» PROVIDED ENTRIES:
....
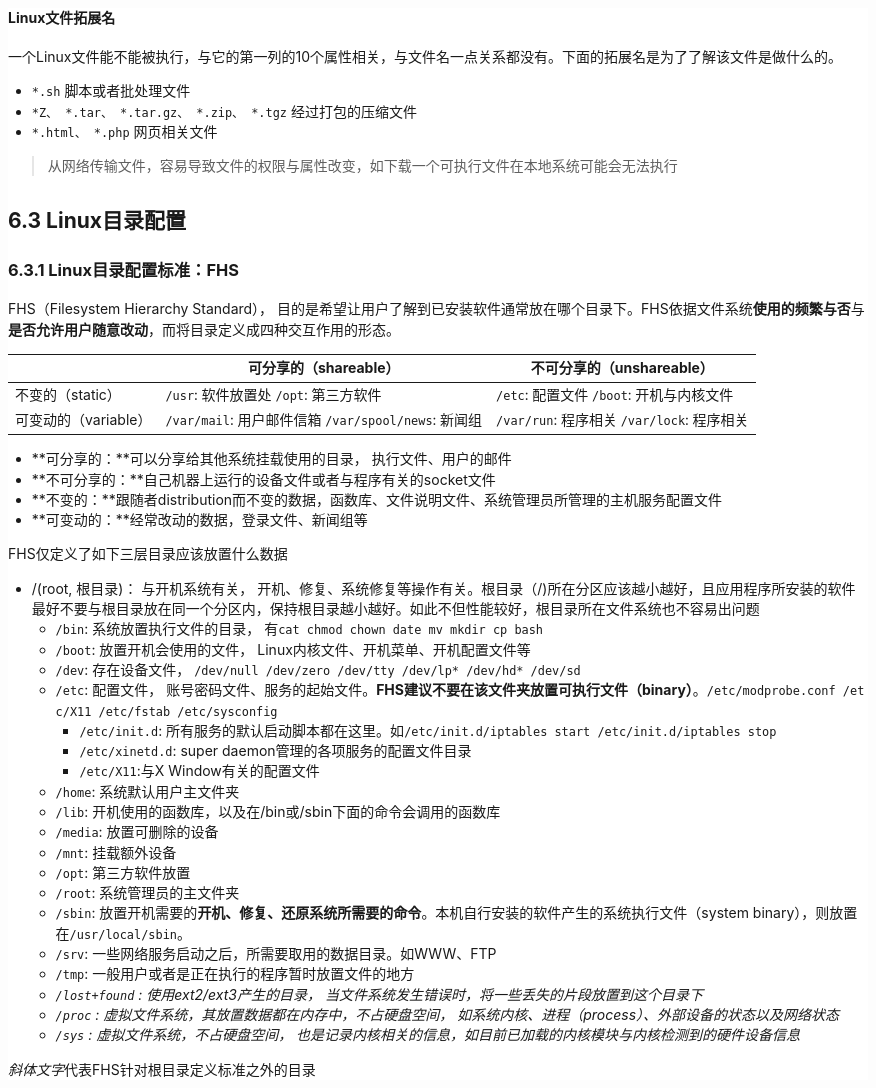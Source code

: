 #### Linux文件拓展名
一个Linux文件能不能被执行，与它的第一列的10个属性相关，与文件名一点关系都没有。下面的拓展名是为了了解该文件是做什么的。

* `*.sh`	脚本或者批处理文件
* `*Z、 *.tar、 *.tar.gz、 *.zip、 *.tgz`	经过打包的压缩文件
* `*.html、 *.php` 网页相关文件

> 从网络传输文件，容易导致文件的权限与属性改变，如下载一个可执行文件在本地系统可能会无法执行

## 6.3 Linux目录配置
### 6.3.1 Linux目录配置标准：FHS
FHS（Filesystem Hierarchy Standard）， 目的是希望让用户了解到已安装软件通常放在哪个目录下。FHS依据文件系统**使用的频繁与否**与**是否允许用户随意改动**，而将目录定义成四种交互作用的形态。

|                      | 可分享的（shareable）                                | 不可分享的（unshareable）                   |
| :------------------- | ---------------------------------------------------- | ------------------------------------------- |
| 不变的（static）     | `/usr`: 软件放置处   `/opt`: 第三方软件              | `/etc`: 配置文件  `/boot`: 开机与内核文件   |
| 可变动的（variable） | `/var/mail`: 用户邮件信箱  `/var/spool/news`: 新闻组 | `/var/run`: 程序相关  `/var/lock`: 程序相关 |

* **可分享的：**可以分享给其他系统挂载使用的目录， 执行文件、用户的邮件
* **不可分享的：**自己机器上运行的设备文件或者与程序有关的socket文件
* **不变的：**跟随者distribution而不变的数据，函数库、文件说明文件、系统管理员所管理的主机服务配置文件
* **可变动的：**经常改动的数据，登录文件、新闻组等

FHS仅定义了如下三层目录应该放置什么数据

* /(root, 根目录)： 与开机系统有关， 开机、修复、系统修复等操作有关。根目录（/)所在分区应该越小越好，且应用程序所安装的软件最好不要与根目录放在同一个分区内，保持根目录越小越好。如此不但性能较好，根目录所在文件系统也不容易出问题
  - `/bin`: 系统放置执行文件的目录， 有`cat chmod chown date mv mkdir cp bash`
  - `/boot`: 放置开机会使用的文件， Linux内核文件、开机菜单、开机配置文件等
  - `/dev`: 存在设备文件， `/dev/null /dev/zero /dev/tty /dev/lp* /dev/hd* /dev/sd`
  - `/etc`: 配置文件， 账号密码文件、服务的起始文件。**FHS建议不要在该文件夹放置可执行文件（binary）**。`/etc/modprobe.conf /etc/X11 /etc/fstab /etc/sysconfig`
    * `/etc/init.d`: 所有服务的默认启动脚本都在这里。如`/etc/init.d/iptables start /etc/init.d/iptables stop`
    * `/etc/xinetd.d`: super daemon管理的各项服务的配置文件目录
    * `/etc/X11`:与X Window有关的配置文件
  - `/home`: 系统默认用户主文件夹
  - `/lib`: 开机使用的函数库，以及在/bin或/sbin下面的命令会调用的函数库
  - `/media`: 放置可删除的设备
  - `/mnt`: 挂载额外设备
  - `/opt`: 第三方软件放置
  - `/root`: 系统管理员的主文件夹
  - `/sbin`: 放置开机需要的**开机、修复、还原系统所需要的命令**。本机自行安装的软件产生的系统执行文件（system binary），则放置在`/usr/local/sbin`。
  - `/srv`: 一些网络服务启动之后，所需要取用的数据目录。如WWW、FTP
  - `/tmp`: 一般用户或者是正在执行的程序暂时放置文件的地方
  - *`/lost+found` : 使用ext2/ext3产生的目录， 当文件系统发生错误时，将一些丢失的片段放置到这个目录下*
  - *`/proc` : 虚拟文件系统，其放置数据都在内存中，不占硬盘空间， 如系统内核、进程（process）、外部设备的状态以及网络状态*
  - *`/sys` : 虚拟文件系统，不占硬盘空间， 也是记录内核相关的信息，如目前已加载的内核模块与内核检测到的硬件设备信息*

*斜体文字*代表FHS针对根目录定义标准之外的目录
​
....
Copy each line above exactly, with no images.

Source code

: #### Linux文件拓展名
一个Linux文件能不能被执行，与它的第一列的10个属性相关，与文件名一点关系都没有。下面的拓展名是为了了解该文件是做什么的。

* `*.sh`	脚本或者批处理文件
* `*Z、 *.tar、 *.tar.gz、 *.zip、 *.tgz`	经过打包的压缩文件
* `*.html、 *.php` 网页相关文件

> 从网络传输文件，容易导致文件的权限与属性改变，如下载一个可执行文件在本地系统可能会无法执行

## 6.3 Linux目录配置
### 6.3.1 Linux目录配置标准：FHS
FHS（Filesystem Hierarchy Standard）， 目的是希望让用户了解到已安装软件通常放在哪个目录下。FHS依据文件系统**使用的频繁与否**与**是否允许用户随意改动**，而将目录定义成四种交互作用的形态。

|                      | 可分享的（shareable）                                | 不可分享的（unshareable）                   |
| :------------------- | ---------------------------------------------------- | ------------------------------------------- |
| 不变的（static）     | `/usr`: 软件放置处   `/opt`: 第三方软件              | `/etc`: 配置文件  `/boot`: 开机与内核文件   |
| 可变动的（variable） | `/var/mail`: 用户邮件信箱  `/var/spool/news`: 新闻组 | `/var/run`: 程序相关  `/var/lock`: 程序相关 |

* **可分享的：**可以分享给其他系统挂载使用的目录， 执行文件、用户的邮件
* **不可分享的：**自己机器上运行的设备文件或者与程序有关的socket文件
* **不变的：**跟随者distribution而不变的数据，函数库、文件说明文件、系统管理员所管理的主机服务配置文件
* **可变动的：**经常改动的数据，登录文件、新闻组等

FHS仅定义了如下三层目录应该放置什么数据

* /(root, 根目录)： 与开机系统有关， 开机、修复、系统修复等操作有关。根目录（/)所在分区应该越小越好，且应用程序所安装的软件最好不要与根目录放在同一个分区内，保持根目录越小越好。如此不但性能较好，根目录所在文件系统也不容易出问题
  - `/bin`: 系统放置执行文件的目录， 有`cat chmod chown date mv mkdir cp bash`
  - `/boot`: 放置开机会使用的文件， Linux内核文件、开机菜单、开机配置文件等
  - `/dev`: 存在设备文件， `/dev/null /dev/zero /dev/tty /dev/lp* /dev/hd* /dev/sd`
  - `/etc`: 配置文件， 账号密码文件、服务的起始文件。**FHS建议不要在该文件夹放置可执行文件（binary）**。`/etc/modprobe.conf /etc/X11 /etc/fstab /etc/sysconfig`
    * `/etc/init.d`: 所有服务的默认启动脚本都在这里。如`/etc/init.d/iptables start /etc/init.d/iptables stop`
    * `/etc/xinetd.d`: super daemon管理的各项服务的配置文件目录
    * `/etc/X11`:与X Window有关的配置文件
  - `/home`: 系统默认用户主文件夹
  - `/lib`: 开机使用的函数库，以及在/bin或/sbin下面的命令会调用的函数库
  - `/media`: 放置可删除的设备
  - `/mnt`: 挂载额外设备
  - `/opt`: 第三方软件放置
  - `/root`: 系统管理员的主文件夹
  - `/sbin`: 放置开机需要的**开机、修复、还原系统所需要的命令**。本机自行安装的软件产生的系统执行文件（system binary），则放置在`/usr/local/sbin`。
  - `/srv`: 一些网络服务启动之后，所需要取用的数据目录。如WWW、FTP
  - `/tmp`: 一般用户或者是正在执行的程序暂时放置文件的地方
  - *`/lost+found` : 使用ext2/ext3产生的目录， 当文件系统发生错误时，将一些丢失的片段放置到这个目录下*
  - *`/proc` : 虚拟文件系统，其放置数据都在内存中，不占硬盘空间， 如系统内核、进程（process）、外部设备的状态以及网络状态*
  - *`/sys` : 虚拟文件系统，不占硬盘空间， 也是记录内核相关的信息，如目前已加载的内核模块与内核检测到的硬件设备信息*

*斜体文字*代表FHS针对根目录定义标准之外的目录
​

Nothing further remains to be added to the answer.